Loro, i finiani, preparano le relative contromisure e aggiornano la conta di quanti, alla Camera e al Senato, si dicono pronti a uscire dai gruppi parlamentari per costituirne di propri. Di più, in campo c'è addirittura l'ipotesi di un'uscita dei finiani dal governo, con l'appoggio esterno di parlamentari che fino ad ora sono ancora parte integrante della maggioranza e domani potrebbero distinguersene.
Scenari pesanti, dove l'assenza di un vero e proprio cartellino rosso si deve solo alla difficoltà procedurale di far scattare una vera e propria espulsione dal partito, o a quel minimo spazio che ancora è lasciato ai pontieri. Ancora al lavoro, ad esempio, al Senato per scongiurare la separazione almeno in un ramo del Parlamento. Ipotesi che comunque producono l'effetto di una febbrile contabilità sui reali numeri dei dissenzienti e sulla possibilità di acquisire il sostegno di altri parlamentari. Ne va della stabilità del governo.
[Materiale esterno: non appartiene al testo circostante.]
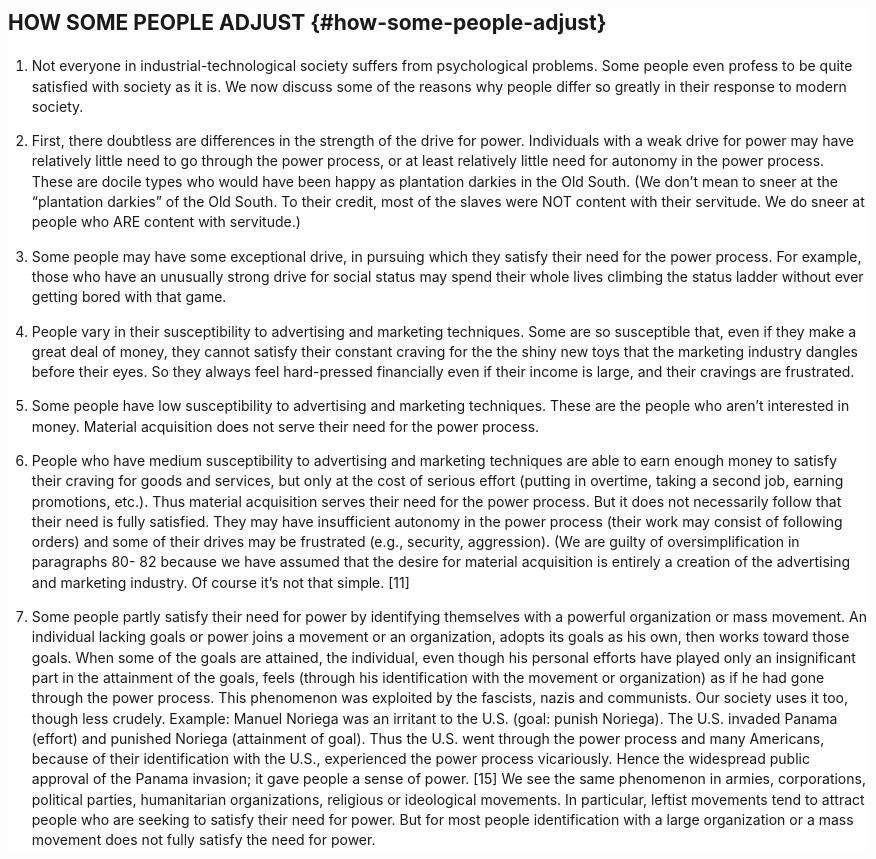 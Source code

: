 
## HOW SOME PEOPLE ADJUST {#how-some-people-adjust}

1.  Not everyone in industrial-technological society suffers from psychological
    problems. Some people even profess to be quite satisfied with society as it
    is. We now discuss some of the reasons why people differ so greatly in their
    response to modern society.

2.  First, there doubtless are differences in the strength of the drive for
    power. Individuals with a weak drive for power may have relatively little
    need to go through the power process, or at least relatively little need for
    autonomy in the power process. These are docile types who would have been
    happy as plantation darkies in the Old South. (We don’t mean to sneer at the
    “plantation darkies” of the Old South. To their credit, most of the slaves
    were NOT content with their servitude. We do sneer at people who ARE content
    with servitude.)

3.  Some people may have some exceptional drive, in pursuing which they satisfy
    their need for the power process. For example, those who have an unusually
    strong drive for social status may spend their whole lives climbing the
    status ladder without ever getting bored with that game.

4.  People vary in their susceptibility to advertising and marketing techniques.
    Some are so susceptible that, even if they make a great deal of money, they
    cannot satisfy their constant craving for the the shiny new toys that the
    marketing industry dangles before their eyes. So they always feel
    hard-pressed financially even if their income is large, and their cravings
    are frustrated.

5.  Some people have low susceptibility to advertising and marketing techniques.
    These are the people who aren’t interested in money. Material acquisition
    does not serve their need for the power process.

6.  People who have medium susceptibility to advertising and marketing
    techniques are able to earn enough money to satisfy their craving for goods
    and services, but only at the cost of serious effort (putting in overtime,
    taking a second job, earning promotions, etc.). Thus material acquisition
    serves their need for the power process. But it does not necessarily follow
    that their need is fully satisfied. They may have insufficient autonomy in
    the power process (their work may consist of following orders) and some of
    their drives may be frustrated (e.g., security, aggression). (We are guilty
    of oversimplification in paragraphs 80- 82 because we have assumed that the
    desire for material acquisition is entirely a creation of the advertising
    and marketing industry. Of course it’s not that simple. [11]

7.  Some people partly satisfy their need for power by identifying themselves
    with a powerful organization or mass movement. An individual lacking goals
    or power joins a movement or an organization, adopts its goals as his own,
    then works toward those goals. When some of the goals are attained, the
    individual, even though his personal efforts have played only an
    insignificant part in the attainment of the goals, feels (through his
    identification with the movement or organization) as if he had gone through
    the power process. This phenomenon was exploited by the fascists, nazis and
    communists. Our society uses it too, though less crudely. Example: Manuel
    Noriega was an irritant to the U.S. (goal: punish Noriega). The U.S. invaded
    Panama (effort) and punished Noriega (attainment of goal). Thus the U.S.
    went through the power process and many Americans, because of their
    identification with the U.S., experienced the power process vicariously.
    Hence the widespread public approval of the Panama invasion; it gave people
    a sense of power. [15] We see the same phenomenon in armies, corporations,
    political parties, humanitarian organizations, religious or ideological
    movements. In particular, leftist movements tend to attract people who are
    seeking to satisfy their need for power. But for most people identification
    with a large organization or a mass movement does not fully satisfy the need
    for power.
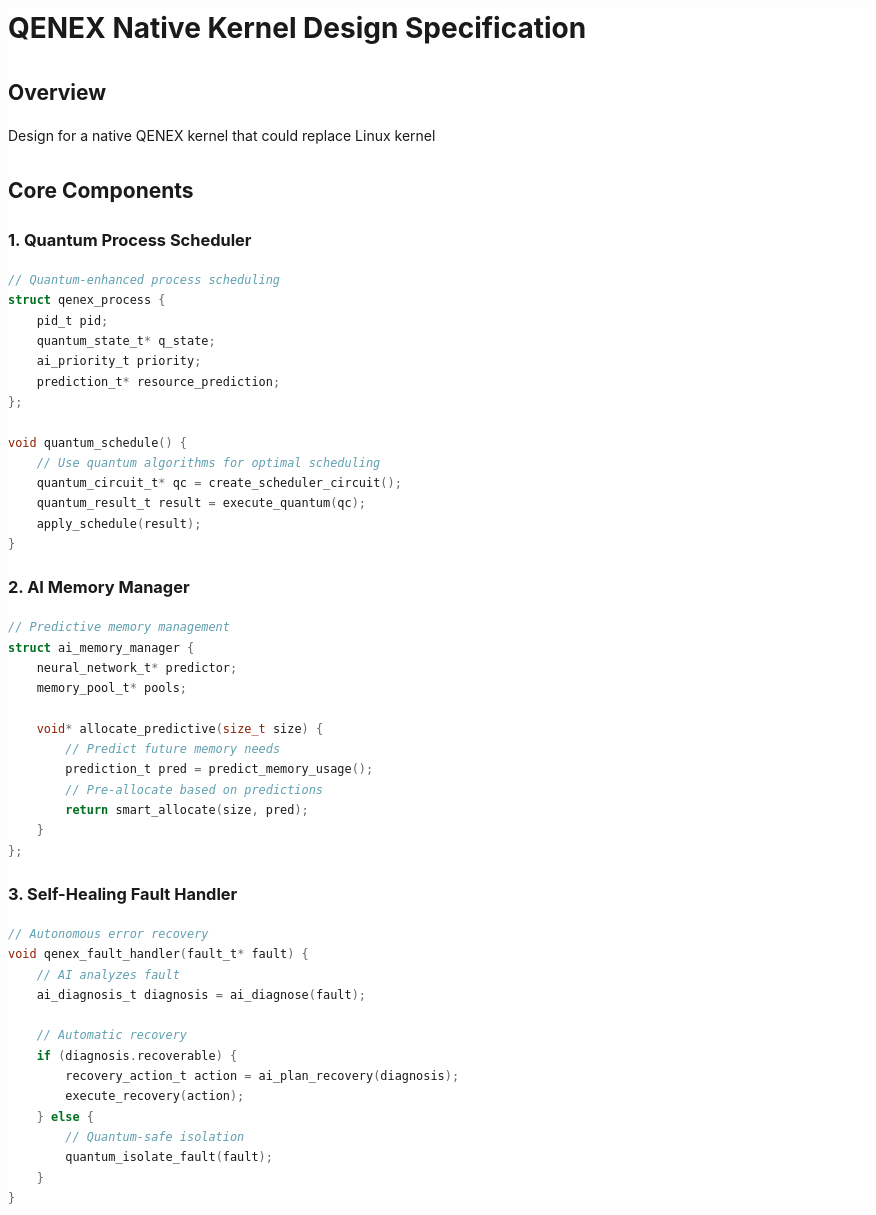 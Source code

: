 # QENEX Native Kernel Design Specification

## Overview
Design for a native QENEX kernel that could replace Linux kernel

## Core Components

### 1. Quantum Process Scheduler
```c
// Quantum-enhanced process scheduling
struct qenex_process {
    pid_t pid;
    quantum_state_t* q_state;
    ai_priority_t priority;
    prediction_t* resource_prediction;
};

void quantum_schedule() {
    // Use quantum algorithms for optimal scheduling
    quantum_circuit_t* qc = create_scheduler_circuit();
    quantum_result_t result = execute_quantum(qc);
    apply_schedule(result);
}
```

### 2. AI Memory Manager
```c
// Predictive memory management
struct ai_memory_manager {
    neural_network_t* predictor;
    memory_pool_t* pools;
    
    void* allocate_predictive(size_t size) {
        // Predict future memory needs
        prediction_t pred = predict_memory_usage();
        // Pre-allocate based on predictions
        return smart_allocate(size, pred);
    }
};
```

### 3. Self-Healing Fault Handler
```c
// Autonomous error recovery
void qenex_fault_handler(fault_t* fault) {
    // AI analyzes fault
    ai_diagnosis_t diagnosis = ai_diagnose(fault);
    
    // Automatic recovery
    if (diagnosis.recoverable) {
        recovery_action_t action = ai_plan_recovery(diagnosis);
        execute_recovery(action);
    } else {
        // Quantum-safe isolation
        quantum_isolate_fault(fault);
    }
}
```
I due protagonisti oggi si sono sfiorati ma non hanno scambiato neanche un cenno di saluto. In Aula alla Camera entrambi, Fini sullo scranno del presidente, Berlusconi nell'emiciclo a parlare con deputati della maggioranza, resta deluso chi aspettava un cenno, o un confronto come quello nell'ultima direzione. Persino Umberto Bossi oggi non lascia molto spazio all'ottimismo: «Berlusconi e Fini? Si arrangeranno loro... Io ho già le mie beghe».